What Is the Hidden Problem With Recent Food Stamp Cuts?

John Moore/Getty Images

John Moore/Getty Images

The Supplemental Nutrition Assistance Program — known more commonly as food stamps — has been in smaller demand as of late as the economic situation in the United States has improved. Following the initial downturn and the beginning of the recession, there was a significant increase in applicants, as is easily seen in the graph below — provided by the Christian Science Monitor.


In 2012 the number of enrollees jumped to 47 million, up from the 31.9 million who were receiving stamps when President Barack Obama came into office in January 2009. Obama was promptly labeled by some as the food stamp president, with the Washington Times reporting in March 2013 that enrollment went up 70% since he took office. Whether it’s fair to blame Obama for the increase is debatable. It’s possible to argue — as Republicans claim Democrats too often do — that much of the demand for aid was a result of economic and job market problems inherited from Obama’s predecessor.

It’s arguable that by failing to mitigate the effects of poor economic performance with other policy efforts and programs, he is to blame for the dependence on social programs like SNAP. It’s also been argued that these programs are in need of reform, and that without it they’ve grown into monsters. It seems more likely that the difficult job market conditions nation wide caused the increase, and a recent decrease is a result of the improving economy in America. Because there has been a decrease.

Compared year over year, 2013 and 2014 show the beginnings of a decrease in participants of SNAP, according to the USDA. From October 2013 to October 2014, there has been a cumulative 1.6% decrease in participants — though from September to October 2014 there was a .5% increase, so it hasn’t been a continual downtrend, but, still, it’s the first we’ve seen in a long while.

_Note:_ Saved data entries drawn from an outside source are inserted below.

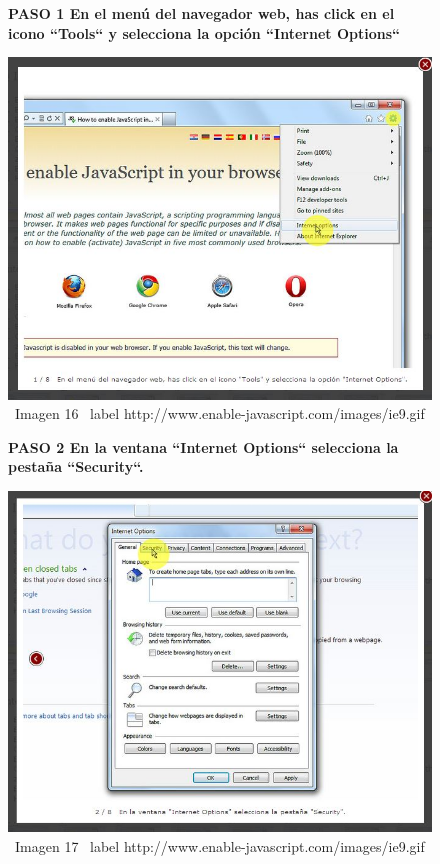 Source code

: \documentclass[11pt]{article} %
\begin{document}
\begin{figure}
\begin{center}
\begin{center}
\bf PASO 1
En el menú del navegador web, has click en el icono ``Tools`` y selecciona la opción ``Internet Options``
\end{center}
\includegraphics[height=8 cm, width=8 cm] {imagenes/explorer 01.JPG}
\newline
\newline
\ Imagen 16
\ label {http://www.enable-javascript.com/images/ie9.gif }

\begin{center}
\bf PASO 2
En la ventana ``Internet Options`` selecciona la pestaña ``Security``.
\end{center}

\includegraphics[height=8 cm, width=8 cm] {imagenes/explorer 02.JPG}
\newline
\newline
\ Imagen 17
\ label {http://www.enable-javascript.com/images/ie9.gif }

\end{center}
\end{figure}
\end{document}
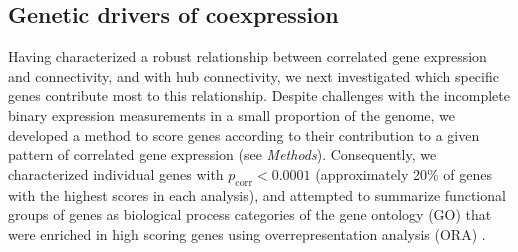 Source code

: \documentclass[10pt,letterpaper]{article}
\begin{document}
{\subsection*{Genetic drivers of coexpression}
Having characterized a robust relationship between correlated gene expression and connectivity, and with hub connectivity, we next investigated which specific genes contribute most to this relationship.
Despite challenges with the incomplete binary expression measurements in a small proportion of the genome, we developed a method to score genes according to their contribution to a given pattern of correlated gene expression (see \emph{Methods}).
Consequently, we characterized individual genes with $p_\mathrm{corr}<0.0001$ (approximately 20\% of genes with the highest scores in each analysis), and attempted to summarize functional groups of genes as biological process categories of the gene ontology (GO) that were enriched in high scoring genes using overrepresentation analysis (ORA) \cite{Ashburner2000, Gillis2010}.\\

}
\end{document}
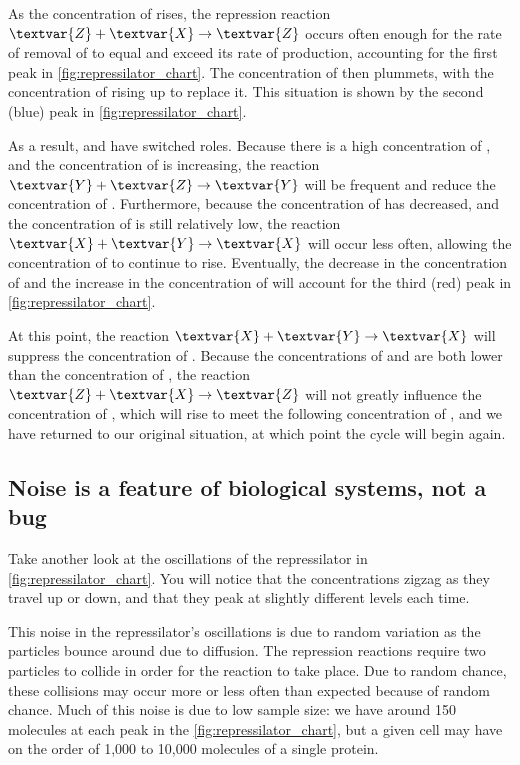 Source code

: As the concentration of  rises, the repression reaction $\textvar{Z} + \textvar{X} \rightarrow \textvar{Z}$ occurs often enough for the rate of removal of  to equal and exceed its rate of production, accounting for the first peak in \autoref{fig:repressilator_chart}. The concentration of  then plummets, with the concentration of  rising up to replace it. This situation is shown by the second (blue) peak in \autoref{fig:repressilator_chart}.

As a result,  and  have switched roles. Because there is a high concentration of , and the concentration of  is increasing, the reaction $\textvar{Y} + \textvar{Z} \rightarrow \textvar{Y}$ will be frequent and reduce the concentration of . Furthermore, because the concentration of  has decreased, and the concentration of  is still relatively low, the reaction $\textvar{X} + \textvar{Y} \rightarrow \textvar{X}$ will occur less often, allowing the concentration of  to continue to rise. Eventually, the decrease in the concentration of  and the increase in the concentration of  will account for the third (red) peak in \autoref{fig:repressilator_chart}.

At this point, the reaction $\textvar{X} + \textvar{Y} \rightarrow \textvar{X}$ will suppress the concentration of . Because the concentrations of  and  are both lower than the concentration of , the reaction $\textvar{Z} + \textvar{X} \rightarrow \textvar{Z}$ will not greatly influence the concentration of , which will rise to meet the following concentration of , and we have returned to our original situation, at which point the cycle will begin again.

\FloatBarrier
{}
\subsection{Noise is a feature of biological systems, not a bug}

Take another look at the oscillations of the repressilator in \autoref{fig:repressilator_chart}. You will notice that the concentrations zigzag as they travel up or down, and that they peak at slightly different levels each time.

This noise in the repressilator's oscillations is due to random variation as the particles bounce around due to diffusion. The repression reactions require two particles to collide in order for the reaction to take place. Due to random chance, these collisions may occur more or less often than expected because of random chance. Much of this noise is due to low sample size: we have around 150 molecules at each peak in the \autoref{fig:repressilator_chart}, but a given cell may have on the order of 1,000 to 10,000 molecules of a single protein.

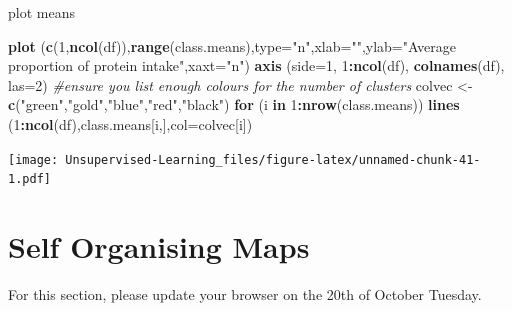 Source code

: \documentclass[
]{book}
\newenvironment{Shaded}{\begin{snugshade}}{\end{snugshade}}
\newcommand{\CommentTok}[1]{\textcolor[rgb]{0.56,0.35,0.01}{\textit{#1}}}
\newcommand{\ControlFlowTok}[1]{\textcolor[rgb]{0.13,0.29,0.53}{\textbf{#1}}}
\newcommand{\DataTypeTok}[1]{\textcolor[rgb]{0.13,0.29,0.53}{#1}}
\newcommand{\DecValTok}[1]{\textcolor[rgb]{0.00,0.00,0.81}{#1}}
\newcommand{\KeywordTok}[1]{\textcolor[rgb]{0.13,0.29,0.53}{\textbf{#1}}}
\newcommand{\NormalTok}[1]{#1}
\newcommand{\OperatorTok}[1]{\textcolor[rgb]{0.81,0.36,0.00}{\textbf{#1}}}
\newcommand{\StringTok}[1]{\textcolor[rgb]{0.31,0.60,0.02}{#1}}
\begin{document}
plot means

\begin{Shaded}
\begin{Highlighting}[]
\KeywordTok{plot}\NormalTok{ (}\KeywordTok{c}\NormalTok{(}\DecValTok{1}\NormalTok{,}\KeywordTok{ncol}\NormalTok{(df)),}\KeywordTok{range}\NormalTok{(class.means),}\DataTypeTok{type=}\StringTok{"n"}\NormalTok{,}\DataTypeTok{xlab=}\StringTok{""}\NormalTok{,}\DataTypeTok{ylab=}\StringTok{"Average proportion of protein intake"}\NormalTok{,}\DataTypeTok{xaxt=}\StringTok{"n"}\NormalTok{)}
\KeywordTok{axis}\NormalTok{ (}\DataTypeTok{side=}\DecValTok{1}\NormalTok{, }\DecValTok{1}\OperatorTok{:}\KeywordTok{ncol}\NormalTok{(df), }\KeywordTok{colnames}\NormalTok{(df), }\DataTypeTok{las=}\DecValTok{2}\NormalTok{)}
\CommentTok{#ensure you list enough colours for the number of clusters}
\NormalTok{colvec <-}\StringTok{ }\KeywordTok{c}\NormalTok{(}\StringTok{"green"}\NormalTok{,}\StringTok{"gold"}\NormalTok{,}\StringTok{"blue"}\NormalTok{,}\StringTok{"red"}\NormalTok{,}\StringTok{"black"}\NormalTok{)}
\ControlFlowTok{for}\NormalTok{ (i }\ControlFlowTok{in} \DecValTok{1}\OperatorTok{:}\KeywordTok{nrow}\NormalTok{(class.means))}
  \KeywordTok{lines}\NormalTok{ (}\DecValTok{1}\OperatorTok{:}\KeywordTok{ncol}\NormalTok{(df),class.means[i,],}\DataTypeTok{col=}\NormalTok{colvec[i])}
\end{Highlighting}
\end{Shaded}

\texttt{[image: Unsupervised-Learning\_files/figure-latex/unnamed-chunk-41-1.pdf]}

\hypertarget{self-organising-maps}{%
\chapter{Self Organising Maps}\label{self-organising-maps}}

For this section, please update your browser on the 20th of October Tuesday.

  
\end{document}
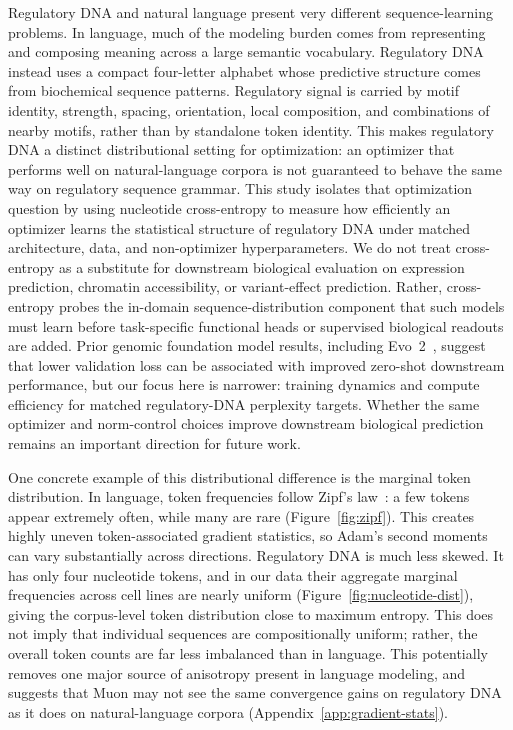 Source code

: \documentclass{article}
\begin{document}
Regulatory DNA and natural language present very different sequence-learning problems. In language, much of the modeling burden comes from representing and composing meaning across a large semantic vocabulary. Regulatory DNA instead uses a compact four-letter alphabet whose predictive structure comes from biochemical sequence patterns. Regulatory signal is carried by motif identity, strength, spacing, orientation, local composition, and combinations of nearby motifs, rather than by standalone token identity. This makes regulatory DNA a distinct distributional setting for optimization: an optimizer that performs well on natural-language corpora is not guaranteed to behave the same way on regulatory sequence grammar. This study isolates that optimization question by using nucleotide cross-entropy to measure how efficiently an optimizer learns the statistical structure of regulatory DNA under matched architecture, data, and non-optimizer hyperparameters. We do not treat cross-entropy as a substitute for downstream biological evaluation on expression prediction, chromatin accessibility, or variant-effect prediction. Rather, cross-entropy probes the in-domain sequence-distribution component that such models must learn before task-specific functional heads or supervised biological readouts are added. Prior genomic foundation model results, including Evo~2~\citep{evo2}, suggest that lower validation loss can be associated with improved zero-shot downstream performance, but our focus here is narrower: training dynamics and compute efficiency for matched regulatory-DNA perplexity targets. Whether the same optimizer and norm-control choices improve downstream biological prediction remains an important direction for future work.

One concrete example of this distributional difference is the marginal token distribution. In language, token frequencies follow Zipf's law~\citep{zipf-review}: a few tokens appear extremely often, while many are rare (Figure~\ref{fig:zipf}). This creates highly uneven token-associated gradient statistics, so Adam's second moments can vary substantially across directions. Regulatory DNA is much less skewed. It has only four nucleotide tokens, and in our data their aggregate marginal frequencies across cell lines are nearly uniform (Figure~\ref{fig:nucleotide-dist}), giving the corpus-level token distribution close to maximum entropy. This does not imply that individual sequences are compositionally uniform; rather, the overall token counts are far less imbalanced than in language. This potentially removes one major source of anisotropy present in language modeling, and suggests that Muon may not see the same convergence gains on regulatory DNA as it does on natural-language corpora (Appendix~\ref{app:gradient-stats}).
\end{document}
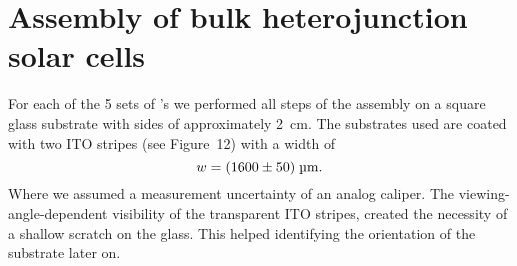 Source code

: \documentclass[a4paper,10pt,twocolumn]{article}
\begin{document}
\begin{extract*}
\begin{table}[h]
\begin{tabular}{@{}ccccccc@{}}
	\end{tabular}
\end{table}

\section{Assembly of bulk heterojunction solar cells}\label{sec:assembly}
For each of the 5 sets of \BHSC's we performed all steps of the assembly on a square glass substrate with sides of approximately 2~cm. The substrates used are coated with two ITO stripes (see \cite{labdesc} Figure~12) with a width of
\begin{equation*}
w = (1600\pm50)\;\text{\textmu m}.
\end{equation*}
Where we assumed a measurement uncertainty of an analog caliper. The viewing-angle-dependent visibility of the transparent ITO stripes, created the necessity of a shallow scratch on the glass. This helped identifying the orientation of the substrate later on.




\end{extract*}
\end{document}
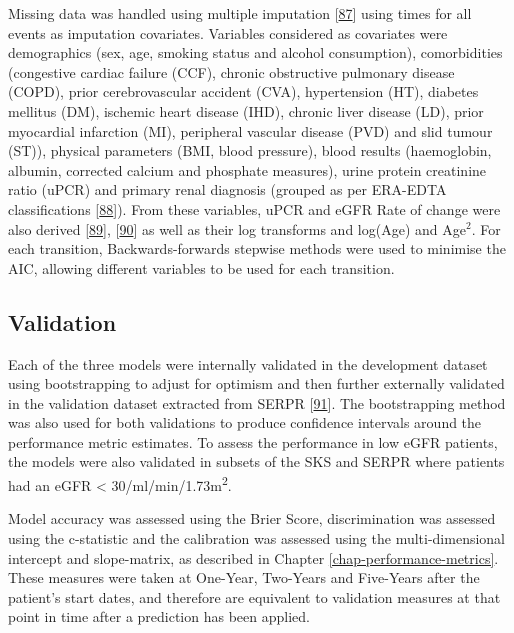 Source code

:\documentclass[12pt,PhD,twoside,openright]{muthesis}
\begin{document}
Missing data was handled using multiple imputation {[}\protect\hyperlink{ref-white_imputing_2009}{87}{]} using times for all events as imputation covariates. Variables considered as covariates were demographics (sex, age, smoking status and alcohol consumption), comorbidities (congestive cardiac failure (CCF), chronic obstructive pulmonary disease (COPD), prior cerebrovascular accident (CVA), hypertension (HT), diabetes mellitus (DM), ischemic heart disease (IHD), chronic liver disease (LD), prior myocardial infarction (MI), peripheral vascular disease (PVD) and slid tumour (ST)), physical parameters (BMI, blood pressure), blood results (haemoglobin, albumin, corrected calcium and phosphate measures), urine protein creatinine ratio (uPCR) and primary renal diagnosis (grouped as per ERA-EDTA classifications {[}\protect\hyperlink{ref-venkat-raman_new_2012}{88}{]}). From these variables, uPCR and eGFR Rate of change were also derived {[}\protect\hyperlink{ref-kovesdy_past_2016}{89}{]}, {[}\protect\hyperlink{ref-naimark_past_2016}{90}{]} as well as their log transforms and log(Age) and Age\(^2\). For each transition, Backwards-forwards stepwise methods were used to minimise the AIC, allowing different variables to be used for each transition.

\hypertarget{validation}{%
\subsection{Validation}\label{validation}}

Each of the three models were internally validated in the development dataset using bootstrapping to adjust for optimism and then further externally validated in the validation dataset extracted from SERPR {[}\protect\hyperlink{ref-schomaker_bootstrap_2018}{91}{]}. The bootstrapping method was also used for both validations to produce confidence intervals around the performance metric estimates. To assess the performance in low eGFR patients, the models were also validated in subsets of the SKS and SERPR where patients had an eGFR \textless{} 30/ml/min/1.73m\textsuperscript{2}.

Model accuracy was assessed using the Brier Score, discrimination was assessed using the c-statistic and the calibration was assessed using the multi-dimensional intercept and slope-matrix, as described in Chapter \ref{chap-performance-metrics}. These measures were taken at One-Year, Two-Years and Five-Years after the patient's start dates, and therefore are equivalent to validation measures at that point in time after a prediction has been applied.
\end{document}
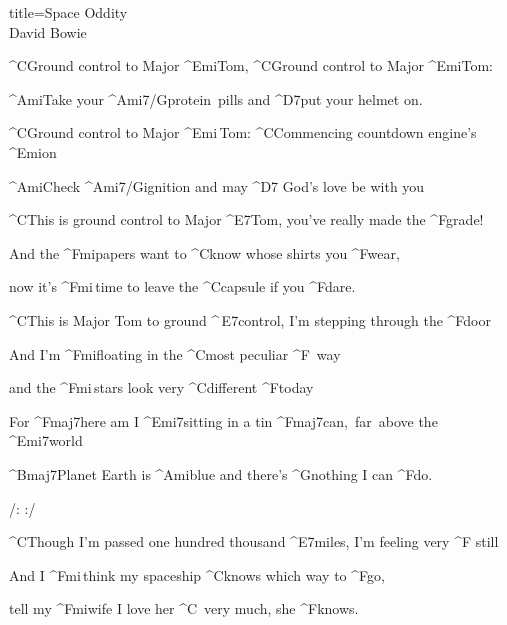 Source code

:\begin{song}{title=\predtitle\centering Space Oddity \\\large David Bowie  \vspace*{-0.3cm}}  %

\nejvetsi
\begin{centerjustified}

\sloka 
	^{C\z}Ground control to Major ^{Emi\z}Tom, ^{C\z}Ground control to Major ^{Emi\z}Tom:

	^{Ami}Take your ^{Ami7/G\z}protein~pills and ^{D7}put your helmet on.

	^{C\z}Ground control to Major ^{Emi\,}Tom:  ^{C\z}Commencing countdown engine's ^{Emi\z}on~~

	^{Ami\z}Check ^{Ami7/G}ignition and may ^{D7\,\,}God's love be with you

	^{C\z }This is ground control to Major ^{E7}Tom, you've really made the ^{F\z}grade!

	And the ^{Fmi\z }papers want to ^{C\z }know whose shirts you ^{F\z}wear,

	now it's ^{Fmi\,}time to leave the ^{C{\z}}capsule if you ^{F{\z}}dare.

	^{C{\z}}This is Major Tom to ground ^{\,E7}control, I'm stepping through the ^{F{\z}}door

	And I'm ^{Fmi{\z}}floating in the ^{C\z}most peculiar ^{F\,\,\,}way 

	and the ^{Fmi\,}stars look very ^{C\z}different ^{F}today

	For ^{Fmaj7}here am I ^{Emi7}sitting in a tin ^{Fmaj7\:}can,~far~above the ^{Emi7}world

	^{Bmaj7}Planet Earth is ^{Ami}blue and there's ^{G{\z}}nothing I can ^{F}do.

	\phantom{.}

	\phantom{.}

/:  :/ 

\end{centerjustified}
\newpage
\begin{centerjustified}

\sloka
	^{C{\z}}Though I'm passed one hundred thousand ^{E7{\z}}miles, I'm feeling very ^{F\,\,}still

	And I ^{Fmi\,}think my spaceship ^{C{\z}}knows which way to ^{F}go,

	tell my ^{Fmi}wife I love her ^{C\,\,\,}very much, she ^{F{\z}}knows.


\end{centerjustified}
\end{song}

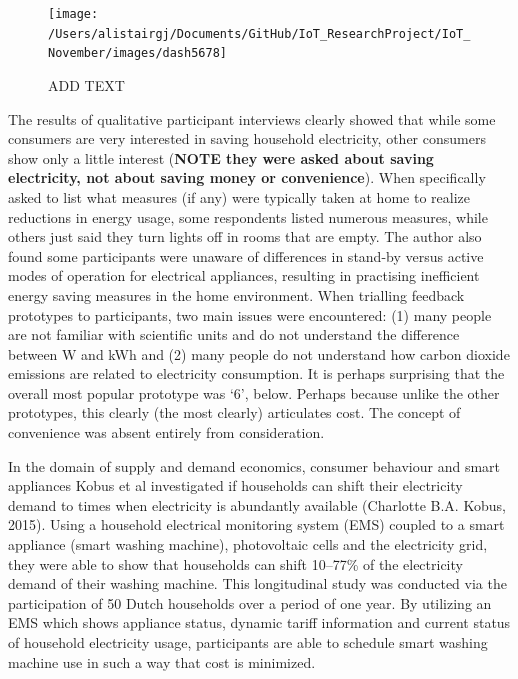 \documentclass[11pt,]{article}
\begin{document}
\begin{figure}[H]

{\centering \texttt{[image: /Users/alistairgj/Documents/GitHub/IoT\_ResearchProject/IoT\_November/images/dash5678]} 

}

\caption{ADD TEXT}\label{fig:unnamed-chunk-5}
\end{figure}

The results of qualitative participant interviews clearly showed that
while some consumers are very interested in saving household
electricity, other consumers show only a little interest (\textbf{NOTE
they were asked about saving electricity, not about saving money or
convenience}). When specifically asked to list what measures (if any)
were typically taken at home to realize reductions in energy usage, some
respondents listed numerous measures, while others just said they turn
lights off in rooms that are empty. The author also found some
participants were unaware of differences in stand-by versus active modes
of operation for electrical appliances, resulting in practising
inefficient energy saving measures in the home environment. When
trialling feedback prototypes to participants, two main issues were
encountered: (1) many people are not familiar with scientific units and
do not understand the difference between W and kWh and (2) many people
do not understand how carbon dioxide emissions are related to
electricity consumption. It is perhaps surprising that the overall most
popular prototype was `6', below. Perhaps because unlike the other
prototypes, this clearly (the most clearly) articulates cost. The
concept of convenience was absent entirely from consideration.

In the domain of supply and demand economics, consumer behaviour and
smart appliances Kobus et al investigated if households can shift their
electricity demand to times when electricity is abundantly available
(Charlotte B.A. Kobus, 2015). Using a household electrical monitoring
system (EMS) coupled to a smart appliance (smart washing machine),
photovoltaic cells and the electricity grid, they were able to show that
households can shift 10--77\% of the electricity demand of their washing
machine. This longitudinal study was conducted via the participation of
50 Dutch households over a period of one year. By utilizing an EMS which
shows appliance status, dynamic tariff information and current status of
household electricity usage, participants are able to schedule smart
washing machine use in such a way that cost is minimized.
\end{document}
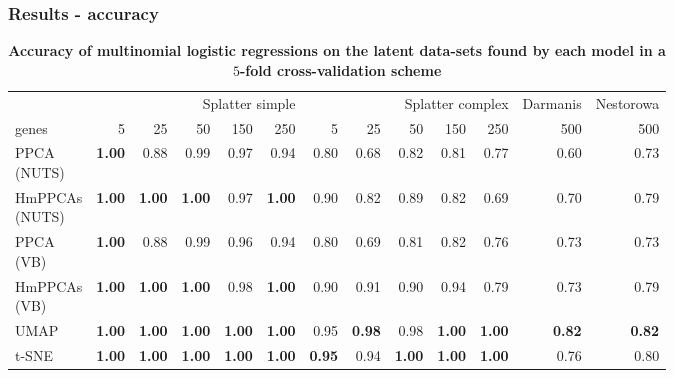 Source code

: \documentclass{beamer}
\begin{document}
\begin{frame}
\frametitle{Results - accuracy}

\begin{table}
\setlength{\tabcolsep}{3pt}
\caption{\tiny \textbf{Accuracy of multinomial logistic regressions on the latent data-sets found by each model in a $5$-fold cross-validation scheme}}
    \label{tab:results}
    \centering
\tiny
\begin{tabular}{l|rrrrr|rrrrr|r|r}
      & \multicolumn{5}{r}{Splatter simple} & \multicolumn{5}{r}{Splatter complex} & Darmanis & Nestorowa \\
      genes & 5 & 25 & 50 & 150 & 250 & 5 & 25 & 50 & 150 & 250 & 500 & 500 \\
      \hline
    
    \makecell{PPCA\\(NUTS)} & \textbf{1.00} & 0.88 & 0.99 & 0.97 & 0.94 &
    0.80 & 0.68 & 0.82 & 0.81 & 0.77 & 0.60 & 0.73\\
    
    \makecell{HmPPCAs\\(NUTS)} & \textbf{1.00} & \textbf{1.00} & \textbf{1.00} & 0.97 & \textbf{1.00} &
    0.90 & 0.82 & 0.89 & 0.82 & 0.69 & 0.70 & 0.79\\
    
    \makecell{PPCA\\(VB)} & \textbf{1.00} & 0.88 & 0.99 & 0.96 & 0.94 &
    0.80 & 0.69 & 0.81 & 0.82 & 0.76 & 0.73 & 0.73\\
    
    \makecell{HmPPCAs\\(VB)} & \textbf{1.00} & \textbf{1.00} & \textbf{1.00} & 0.98 & \textbf{1.00} &
    0.90 & 0.91 & 0.90 & 0.94 & 0.79 & 0.73 & 0.79\\
    
    UMAP & \textbf{1.00} & \textbf{1.00} & \textbf{1.00} & \textbf{1.00} & \textbf{1.00} &
    0.95 & \textbf{0.98} & 0.98 & \textbf{1.00} & \textbf{1.00} & \textbf{0.82} & \textbf{0.82}\\
    
    t-SNE & \textbf{1.00} & \textbf{1.00} & \textbf{1.00} & \textbf{1.00} & \textbf{1.00} & 
    \textbf{0.95} & 0.94 & \textbf{1.00} & \textbf{1.00} & \textbf{1.00} & 0.76 & 0.80\\
\end{tabular}
\end{table}

\end{frame}
\end{document}
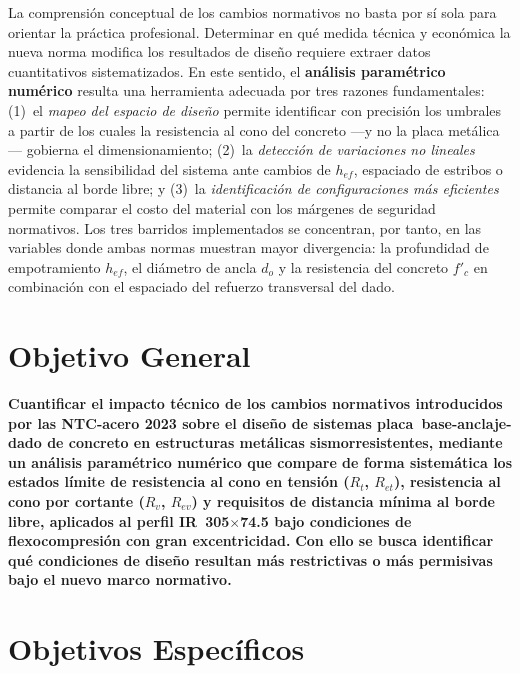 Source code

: La comprensión conceptual de los cambios normativos no basta por sí sola para orientar la
práctica profesional. Determinar en qué medida técnica y económica la nueva norma modifica los
resultados de diseño requiere extraer datos cuantitativos sistematizados. En este sentido, el
\textbf{análisis paramétrico numérico} resulta una herramienta adecuada por tres razones
fundamentales: (1)~el \textit{mapeo del espacio de diseño} permite identificar con precisión los
umbrales a partir de los cuales la resistencia al cono del concreto ---y no la placa metálica---
gobierna el dimensionamiento; (2)~la \textit{detección de variaciones no lineales} evidencia la
sensibilidad del sistema ante cambios de $h_{ef}$, espaciado de estribos o distancia al borde
libre; y (3)~la \textit{identificación de configuraciones más eficientes} permite comparar el
costo del material con los márgenes de seguridad normativos. Los tres barridos
implementados se concentran, por tanto, en las variables donde ambas normas muestran mayor
divergencia: la profundidad de empotramiento $h_{ef}$, el diámetro de ancla $d_o$ y la
resistencia del concreto $f'_c$ en combinación con el espaciado del refuerzo transversal del
dado.

\section{Objetivo General}

\textbf{Cuantificar el impacto técnico de los cambios normativos introducidos por las NTC-acero
2023 sobre el diseño de sistemas placa~base-anclaje-dado de concreto en estructuras metálicas
sismorresistentes, mediante un análisis paramétrico numérico que compare de forma sistemática los
estados límite de resistencia al cono en tensión ($R_t$, $R_{et}$), resistencia al cono por
cortante ($R_v$, $R_{ev}$) y requisitos de distancia mínima al borde libre, aplicados al perfil
IR~305$\times$74.5 bajo condiciones de flexocompresión con gran excentricidad.} \textbf{Con ello
se busca identificar qué condiciones de diseño resultan más restrictivas o más permisivas bajo el
nuevo marco normativo.}

\section{Objetivos Específicos}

This drop is particularly worth considering given the upcoming cuts to the SNAP program. The cuts are automatic, a result of state waiver expiration. The effect, according to the Center on Budget and Policy Priorities, is that almost 1 million unemployed adults without children would be cut from benefits. “These individuals will lose their food assistance benefits after three months regardless of how hard they are looking for work,” reports the CBPP, noting that many will not be able to apply for other programs, and these include some of the poorest U.S. citizens in need of aid. Of these 1 million, approximately 40% are women, and nearly 33.3% over 40. “Agriculture Department (USDA) data show that the individuals subject to the three-month limit have average monthly income of approximately 19 percent of the poverty line,” reports CBPP, adding that “they typically qualify for no other income support.”

The real problem is not perhaps that the benefits are cut after three months — which even the most staunch conservative would have to admit may not be long enough to find employment even at the best of times. No, the real problem is that this is true even in states that have little to offer in the way of employment, work, or training programs, CBPP reports. This means that rather than pairing a very quick deadline with employment aid — to prevent dependence or people taking advantage of the system — some states simply cut off help rapidly without facilitating more empowering individuals to no longer need aid. And while unemployment rates are falling, underemployment is still a problem. The total cost of SNAP has gone done in 2014, from 79.9 million to 73.7 million, falling below 2011 and marking a considerable decrease from the record-breaking 2013, according to a report published in January 2015.

What this ends up demonstrating is the distinct need for programs outside SNAP and the important role they take in getting people back on their feet. The population in question with this particular cut is significant in part because it includes people across age and race demographics who do not have children and who do not have mental of physical disabilities. However, many of these individuals are reported to have poor education and few opportunities, demonstrating a very clear and obvious need not being fulfilled.

This is not a surprise of course, politicians on both sides of the aisle have recognized the need to offer training and work programs for unemployed Americans for some time now, each with different preferred policy initiatives of course, but both clearly cognizant of the principle of the thing. The issue is that, with cuts like these, it’s clear that what has so far been accomplished state to state is not enough, and some states in particular need more help than others.